→ **YOUR TASK**: Across the listing that follows, work out how many lines carry the string "swap". Provide that number and nothing else.

→ **SOURCE DATA**:
● ● ●
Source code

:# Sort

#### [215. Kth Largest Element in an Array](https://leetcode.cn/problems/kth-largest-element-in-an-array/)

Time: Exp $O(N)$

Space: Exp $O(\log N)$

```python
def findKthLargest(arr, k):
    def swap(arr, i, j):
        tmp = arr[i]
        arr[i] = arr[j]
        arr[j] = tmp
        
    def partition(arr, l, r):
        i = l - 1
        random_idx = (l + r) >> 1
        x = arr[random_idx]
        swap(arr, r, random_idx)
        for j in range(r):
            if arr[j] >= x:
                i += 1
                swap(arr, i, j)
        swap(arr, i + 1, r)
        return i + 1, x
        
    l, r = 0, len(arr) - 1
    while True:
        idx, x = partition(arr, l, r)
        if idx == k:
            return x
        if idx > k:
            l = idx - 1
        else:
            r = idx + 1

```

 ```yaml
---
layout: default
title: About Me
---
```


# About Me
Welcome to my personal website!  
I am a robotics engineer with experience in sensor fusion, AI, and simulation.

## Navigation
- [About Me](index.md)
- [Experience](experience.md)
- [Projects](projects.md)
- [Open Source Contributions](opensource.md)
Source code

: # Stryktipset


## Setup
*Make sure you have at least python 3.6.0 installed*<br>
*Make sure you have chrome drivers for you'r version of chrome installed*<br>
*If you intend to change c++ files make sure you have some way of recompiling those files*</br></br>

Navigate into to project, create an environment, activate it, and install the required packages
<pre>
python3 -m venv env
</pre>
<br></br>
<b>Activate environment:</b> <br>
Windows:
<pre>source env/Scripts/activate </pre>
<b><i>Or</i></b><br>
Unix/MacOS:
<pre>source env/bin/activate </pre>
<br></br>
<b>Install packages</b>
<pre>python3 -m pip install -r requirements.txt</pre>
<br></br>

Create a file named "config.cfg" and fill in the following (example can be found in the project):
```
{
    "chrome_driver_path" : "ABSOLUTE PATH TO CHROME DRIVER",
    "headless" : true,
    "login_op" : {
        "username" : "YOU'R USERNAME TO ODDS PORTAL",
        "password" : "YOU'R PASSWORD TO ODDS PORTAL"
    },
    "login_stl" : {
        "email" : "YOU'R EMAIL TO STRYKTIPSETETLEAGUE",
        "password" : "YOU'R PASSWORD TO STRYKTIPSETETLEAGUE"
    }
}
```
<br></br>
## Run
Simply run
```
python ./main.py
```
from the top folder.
● ● ●
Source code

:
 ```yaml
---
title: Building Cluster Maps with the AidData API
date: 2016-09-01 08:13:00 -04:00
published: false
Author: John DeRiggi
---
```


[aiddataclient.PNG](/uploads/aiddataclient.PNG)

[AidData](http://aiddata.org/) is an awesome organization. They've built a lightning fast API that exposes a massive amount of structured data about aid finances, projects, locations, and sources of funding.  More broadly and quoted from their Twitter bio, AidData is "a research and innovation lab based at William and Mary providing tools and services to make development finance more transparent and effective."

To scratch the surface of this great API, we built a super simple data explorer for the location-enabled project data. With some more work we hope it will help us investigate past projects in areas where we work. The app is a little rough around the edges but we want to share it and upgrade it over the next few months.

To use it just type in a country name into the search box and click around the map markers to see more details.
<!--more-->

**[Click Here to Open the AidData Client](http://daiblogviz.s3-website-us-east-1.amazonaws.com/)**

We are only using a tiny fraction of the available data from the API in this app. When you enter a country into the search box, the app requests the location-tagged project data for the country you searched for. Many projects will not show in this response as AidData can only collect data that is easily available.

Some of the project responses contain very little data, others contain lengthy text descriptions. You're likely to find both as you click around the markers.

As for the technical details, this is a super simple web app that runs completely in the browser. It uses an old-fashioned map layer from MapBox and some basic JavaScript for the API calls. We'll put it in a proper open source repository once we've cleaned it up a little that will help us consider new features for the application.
● ● ●
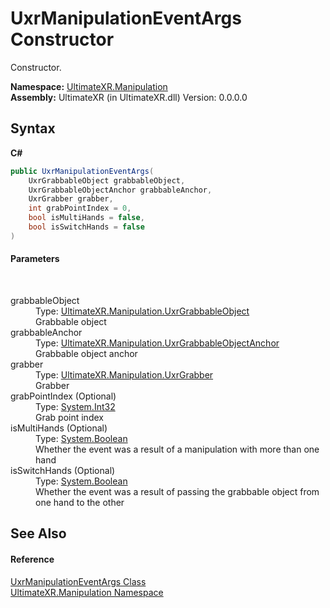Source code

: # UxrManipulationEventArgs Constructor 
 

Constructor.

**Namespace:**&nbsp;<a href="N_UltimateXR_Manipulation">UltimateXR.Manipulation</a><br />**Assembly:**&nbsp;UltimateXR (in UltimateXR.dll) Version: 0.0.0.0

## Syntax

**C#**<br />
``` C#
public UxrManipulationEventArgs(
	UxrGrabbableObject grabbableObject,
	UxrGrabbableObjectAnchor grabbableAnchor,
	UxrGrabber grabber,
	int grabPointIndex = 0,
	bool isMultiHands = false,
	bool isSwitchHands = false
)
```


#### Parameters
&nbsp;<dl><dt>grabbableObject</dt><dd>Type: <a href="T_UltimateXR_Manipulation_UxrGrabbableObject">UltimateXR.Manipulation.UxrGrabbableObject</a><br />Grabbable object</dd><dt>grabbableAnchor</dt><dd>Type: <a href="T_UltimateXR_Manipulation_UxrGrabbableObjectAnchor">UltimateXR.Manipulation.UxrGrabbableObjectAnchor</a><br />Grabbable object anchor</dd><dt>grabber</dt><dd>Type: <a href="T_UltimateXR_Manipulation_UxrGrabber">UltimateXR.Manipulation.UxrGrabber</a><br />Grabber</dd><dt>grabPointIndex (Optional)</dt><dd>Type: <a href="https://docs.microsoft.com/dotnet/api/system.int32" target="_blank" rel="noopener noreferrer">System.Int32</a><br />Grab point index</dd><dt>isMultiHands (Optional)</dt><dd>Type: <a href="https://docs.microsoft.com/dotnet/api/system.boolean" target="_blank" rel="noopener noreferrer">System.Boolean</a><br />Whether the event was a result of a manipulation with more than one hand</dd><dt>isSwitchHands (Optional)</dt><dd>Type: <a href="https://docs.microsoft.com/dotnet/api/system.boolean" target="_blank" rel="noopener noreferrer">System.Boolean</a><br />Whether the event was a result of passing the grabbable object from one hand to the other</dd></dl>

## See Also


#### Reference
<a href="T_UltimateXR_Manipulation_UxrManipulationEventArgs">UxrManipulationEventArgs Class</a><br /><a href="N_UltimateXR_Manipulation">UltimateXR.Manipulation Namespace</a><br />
● ● ●
→ **RESPONSE**: 4